DistIR: An Intermediate Representation for Optimizing Distributed Neural Networks

  • Keshav Santhanam ,
  • Siddharth Krishna ,
  • ,
  • Andrew Fitzgibbon ,
  • Tim Harris

EuroMLSys '21: Proceedings of the 1st Workshop on Machine Learning and Systems |

The rapidly growing size of deep neural network (DNN) models and datasets has given rise to a variety of distribution strategies such as data, horizontal, and pipeline parallelism. However, selecting the best set of strategies for a given model and hardware configuration is challenging because debugging and testing on clusters is expensive. In this work we propose DistIR, an IR for explicitly representing distributed DNN computation that can capture many popular distribution strategies.
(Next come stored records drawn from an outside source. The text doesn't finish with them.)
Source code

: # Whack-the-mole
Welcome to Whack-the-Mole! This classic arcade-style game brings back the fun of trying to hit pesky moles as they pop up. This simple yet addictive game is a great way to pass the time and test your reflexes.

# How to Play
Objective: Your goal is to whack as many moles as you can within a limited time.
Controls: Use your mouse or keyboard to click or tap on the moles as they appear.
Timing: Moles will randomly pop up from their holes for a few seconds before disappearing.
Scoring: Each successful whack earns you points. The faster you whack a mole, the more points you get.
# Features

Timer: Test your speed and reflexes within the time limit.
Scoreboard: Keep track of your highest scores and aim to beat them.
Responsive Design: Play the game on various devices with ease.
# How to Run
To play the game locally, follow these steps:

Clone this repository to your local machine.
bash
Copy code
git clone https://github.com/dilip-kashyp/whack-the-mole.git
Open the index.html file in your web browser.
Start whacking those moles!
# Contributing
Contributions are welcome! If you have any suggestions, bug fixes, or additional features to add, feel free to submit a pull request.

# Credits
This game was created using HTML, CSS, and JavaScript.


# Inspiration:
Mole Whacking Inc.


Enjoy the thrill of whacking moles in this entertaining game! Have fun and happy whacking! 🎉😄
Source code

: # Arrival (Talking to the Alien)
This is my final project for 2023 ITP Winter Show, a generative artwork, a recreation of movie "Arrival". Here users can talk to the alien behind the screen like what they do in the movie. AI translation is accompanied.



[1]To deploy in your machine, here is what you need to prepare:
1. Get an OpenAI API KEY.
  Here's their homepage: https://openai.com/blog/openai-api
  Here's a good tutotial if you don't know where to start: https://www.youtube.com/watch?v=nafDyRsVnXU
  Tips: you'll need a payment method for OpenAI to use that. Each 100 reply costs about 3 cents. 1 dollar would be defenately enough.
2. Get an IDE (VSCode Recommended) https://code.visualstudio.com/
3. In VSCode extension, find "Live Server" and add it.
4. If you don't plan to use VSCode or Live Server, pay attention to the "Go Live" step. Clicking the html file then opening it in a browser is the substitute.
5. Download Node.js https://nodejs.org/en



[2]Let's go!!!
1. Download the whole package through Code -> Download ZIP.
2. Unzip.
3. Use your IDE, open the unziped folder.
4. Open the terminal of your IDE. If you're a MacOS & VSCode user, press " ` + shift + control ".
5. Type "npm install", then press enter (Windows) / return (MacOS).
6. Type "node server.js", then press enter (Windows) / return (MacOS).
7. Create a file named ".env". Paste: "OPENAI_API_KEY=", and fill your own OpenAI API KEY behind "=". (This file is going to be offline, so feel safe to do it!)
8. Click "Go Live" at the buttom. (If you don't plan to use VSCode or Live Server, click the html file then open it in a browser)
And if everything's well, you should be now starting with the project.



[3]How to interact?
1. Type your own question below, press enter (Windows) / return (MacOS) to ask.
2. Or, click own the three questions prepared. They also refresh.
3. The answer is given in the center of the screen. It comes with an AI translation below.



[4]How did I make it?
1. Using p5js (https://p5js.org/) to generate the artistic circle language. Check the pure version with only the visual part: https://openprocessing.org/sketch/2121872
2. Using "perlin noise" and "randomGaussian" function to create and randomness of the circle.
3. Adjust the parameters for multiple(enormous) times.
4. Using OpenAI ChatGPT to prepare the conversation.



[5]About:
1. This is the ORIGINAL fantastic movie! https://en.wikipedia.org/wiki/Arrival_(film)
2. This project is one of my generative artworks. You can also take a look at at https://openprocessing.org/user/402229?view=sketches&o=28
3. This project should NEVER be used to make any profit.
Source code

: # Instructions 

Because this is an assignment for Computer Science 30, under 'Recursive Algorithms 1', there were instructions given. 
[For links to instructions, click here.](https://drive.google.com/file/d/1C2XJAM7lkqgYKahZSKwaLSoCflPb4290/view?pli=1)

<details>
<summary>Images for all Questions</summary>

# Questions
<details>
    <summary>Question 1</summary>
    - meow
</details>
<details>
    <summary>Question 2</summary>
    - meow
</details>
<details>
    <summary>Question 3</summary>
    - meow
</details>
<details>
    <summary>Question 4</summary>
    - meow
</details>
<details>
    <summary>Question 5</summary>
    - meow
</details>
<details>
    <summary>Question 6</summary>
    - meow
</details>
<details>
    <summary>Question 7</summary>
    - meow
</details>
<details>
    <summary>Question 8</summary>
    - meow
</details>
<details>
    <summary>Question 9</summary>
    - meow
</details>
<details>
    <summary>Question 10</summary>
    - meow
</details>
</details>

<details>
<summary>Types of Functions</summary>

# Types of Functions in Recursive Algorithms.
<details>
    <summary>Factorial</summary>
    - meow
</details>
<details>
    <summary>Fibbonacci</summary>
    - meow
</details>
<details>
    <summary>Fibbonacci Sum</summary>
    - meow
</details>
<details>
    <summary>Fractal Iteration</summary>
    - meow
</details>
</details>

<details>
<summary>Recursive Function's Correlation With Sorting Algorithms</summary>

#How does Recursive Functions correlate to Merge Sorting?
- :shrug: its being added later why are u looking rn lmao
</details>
We build an analysis framework for DistIR programs, including a simulator and reference executor that can be used to automatically search for an optimal distribution strategy. Our unified global representation also eases development of new distribution strategies, as one can reuse the lowering to per-rank backend programs. Preliminary results using a grid search over a hybrid data/horizontal/pipeline-parallel space suggest DistIR and its simulator can aid automatic DNN distribution.

Publication Downloads

DistIR

October 20, 2021

DistIR is an intermediate representation (IR) and associated set of tools for optimizing distributed machine learning computations (both training and inference). An IR is a format for representing programs used by compilers and software analysis tools. DistIR's key feature is a simulator that allows the user to estimate the runtime and memory requirements of a model without running it, thereby enabling the user to quickly pick the best distribution strategy and configuration of the model before deploying it to a cluster.